▼

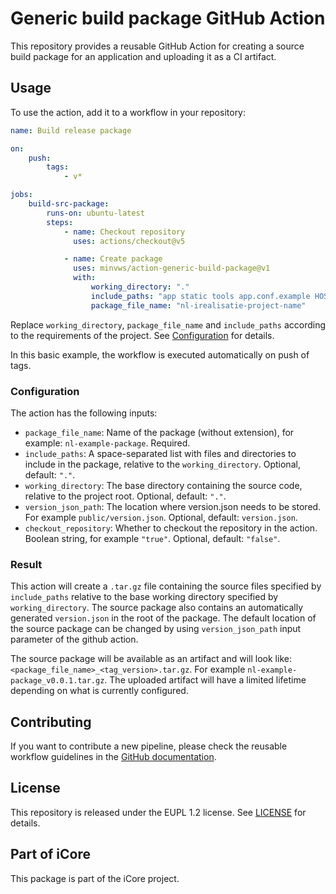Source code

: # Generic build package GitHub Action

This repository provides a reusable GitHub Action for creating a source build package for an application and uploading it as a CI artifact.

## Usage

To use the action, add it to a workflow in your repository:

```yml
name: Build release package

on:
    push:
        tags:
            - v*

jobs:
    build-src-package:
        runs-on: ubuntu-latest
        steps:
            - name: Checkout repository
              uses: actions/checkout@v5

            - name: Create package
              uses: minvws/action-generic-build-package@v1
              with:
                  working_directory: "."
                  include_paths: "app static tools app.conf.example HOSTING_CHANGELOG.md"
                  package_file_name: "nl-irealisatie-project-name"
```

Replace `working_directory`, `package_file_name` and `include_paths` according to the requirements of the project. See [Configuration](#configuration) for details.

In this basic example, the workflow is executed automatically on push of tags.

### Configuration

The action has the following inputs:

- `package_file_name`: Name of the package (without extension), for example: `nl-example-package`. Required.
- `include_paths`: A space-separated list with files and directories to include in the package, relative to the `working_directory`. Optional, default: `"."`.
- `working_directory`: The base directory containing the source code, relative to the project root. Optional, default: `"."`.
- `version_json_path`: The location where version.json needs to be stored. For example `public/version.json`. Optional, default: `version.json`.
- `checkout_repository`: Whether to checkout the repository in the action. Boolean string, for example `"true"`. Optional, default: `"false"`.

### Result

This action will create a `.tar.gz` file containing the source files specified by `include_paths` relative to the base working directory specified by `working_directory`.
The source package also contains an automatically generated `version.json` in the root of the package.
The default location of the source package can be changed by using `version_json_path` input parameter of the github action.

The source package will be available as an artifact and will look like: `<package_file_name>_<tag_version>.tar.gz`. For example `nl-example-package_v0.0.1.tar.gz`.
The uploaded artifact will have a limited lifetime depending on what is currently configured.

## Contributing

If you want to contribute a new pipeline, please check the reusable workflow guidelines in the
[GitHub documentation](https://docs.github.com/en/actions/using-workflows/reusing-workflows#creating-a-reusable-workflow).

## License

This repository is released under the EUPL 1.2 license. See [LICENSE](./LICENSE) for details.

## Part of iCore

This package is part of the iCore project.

▲
▼

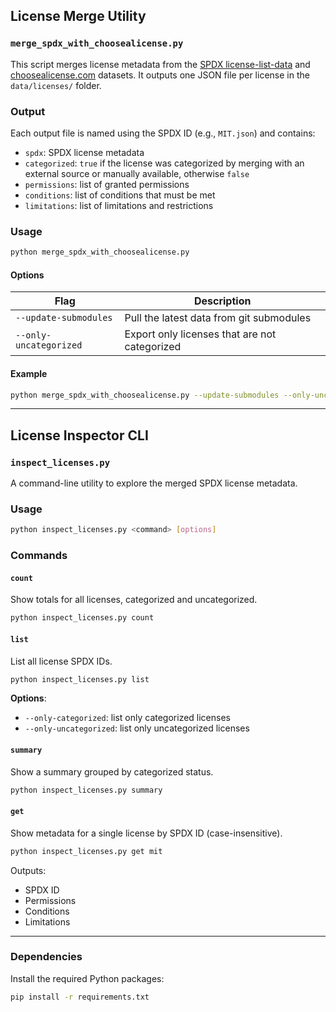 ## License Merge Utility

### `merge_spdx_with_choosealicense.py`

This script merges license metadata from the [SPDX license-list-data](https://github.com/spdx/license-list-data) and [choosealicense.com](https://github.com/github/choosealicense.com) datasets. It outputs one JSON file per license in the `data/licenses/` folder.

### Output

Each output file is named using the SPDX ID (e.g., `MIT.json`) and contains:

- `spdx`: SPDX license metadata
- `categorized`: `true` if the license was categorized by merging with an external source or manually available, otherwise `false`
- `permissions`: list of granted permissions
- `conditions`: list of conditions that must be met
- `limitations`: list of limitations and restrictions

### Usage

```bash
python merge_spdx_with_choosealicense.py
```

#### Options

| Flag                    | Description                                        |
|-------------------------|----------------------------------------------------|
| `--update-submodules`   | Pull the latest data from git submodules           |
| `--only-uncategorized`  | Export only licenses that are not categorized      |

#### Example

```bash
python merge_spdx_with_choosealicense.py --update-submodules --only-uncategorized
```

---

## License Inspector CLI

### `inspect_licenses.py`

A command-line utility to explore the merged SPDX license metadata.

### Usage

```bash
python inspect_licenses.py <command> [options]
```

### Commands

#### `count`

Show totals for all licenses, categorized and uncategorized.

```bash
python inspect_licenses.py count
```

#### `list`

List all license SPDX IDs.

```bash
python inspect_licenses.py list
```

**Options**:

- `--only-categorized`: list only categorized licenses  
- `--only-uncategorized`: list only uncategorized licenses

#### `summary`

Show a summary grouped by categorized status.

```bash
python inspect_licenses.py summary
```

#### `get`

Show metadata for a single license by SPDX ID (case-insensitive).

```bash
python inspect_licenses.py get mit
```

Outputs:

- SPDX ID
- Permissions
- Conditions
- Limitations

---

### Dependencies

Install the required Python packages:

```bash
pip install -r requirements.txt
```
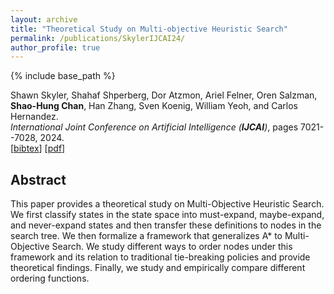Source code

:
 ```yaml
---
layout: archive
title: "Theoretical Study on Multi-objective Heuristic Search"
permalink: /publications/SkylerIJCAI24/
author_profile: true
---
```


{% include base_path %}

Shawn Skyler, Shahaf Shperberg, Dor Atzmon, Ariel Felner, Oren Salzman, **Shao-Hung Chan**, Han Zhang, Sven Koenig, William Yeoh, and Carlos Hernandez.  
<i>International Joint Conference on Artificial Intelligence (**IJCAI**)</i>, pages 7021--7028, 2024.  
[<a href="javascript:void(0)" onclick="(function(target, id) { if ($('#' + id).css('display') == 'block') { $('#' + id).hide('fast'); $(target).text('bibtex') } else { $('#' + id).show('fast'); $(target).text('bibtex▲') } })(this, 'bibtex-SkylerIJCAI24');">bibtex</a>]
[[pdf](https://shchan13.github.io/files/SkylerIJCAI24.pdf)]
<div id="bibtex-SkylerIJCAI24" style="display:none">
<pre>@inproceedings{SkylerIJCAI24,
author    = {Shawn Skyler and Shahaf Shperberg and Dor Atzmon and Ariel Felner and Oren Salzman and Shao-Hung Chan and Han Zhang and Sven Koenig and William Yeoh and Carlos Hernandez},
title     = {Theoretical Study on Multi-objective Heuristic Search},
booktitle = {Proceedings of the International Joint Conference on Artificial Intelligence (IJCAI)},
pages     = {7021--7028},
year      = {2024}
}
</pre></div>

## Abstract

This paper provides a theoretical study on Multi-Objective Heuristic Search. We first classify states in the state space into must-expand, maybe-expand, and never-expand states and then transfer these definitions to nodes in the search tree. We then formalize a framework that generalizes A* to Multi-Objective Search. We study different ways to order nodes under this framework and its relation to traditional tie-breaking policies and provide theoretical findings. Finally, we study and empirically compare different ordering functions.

▲

BRIEF – In the records above, find the line with "- Conditions". Print exactly from there through the line with "<i>International Joint Conference", minus the pictures.

ANSWER BELOW –
- Conditions
- Limitations

---

### Dependencies

Install the required Python packages:

```bash
pip install -r requirements.txt
```
Source code

:
 ```yaml
---
layout: archive
title: "Theoretical Study on Multi-objective Heuristic Search"
permalink: /publications/SkylerIJCAI24/
author_profile: true
---
```


{% include base_path %}

Shawn Skyler, Shahaf Shperberg, Dor Atzmon, Ariel Felner, Oren Salzman, **Shao-Hung Chan**, Han Zhang, Sven Koenig, William Yeoh, and Carlos Hernandez.  
<i>International Joint Conference on Artificial Intelligence (**IJCAI**)</i>, pages 7021--7028, 2024.  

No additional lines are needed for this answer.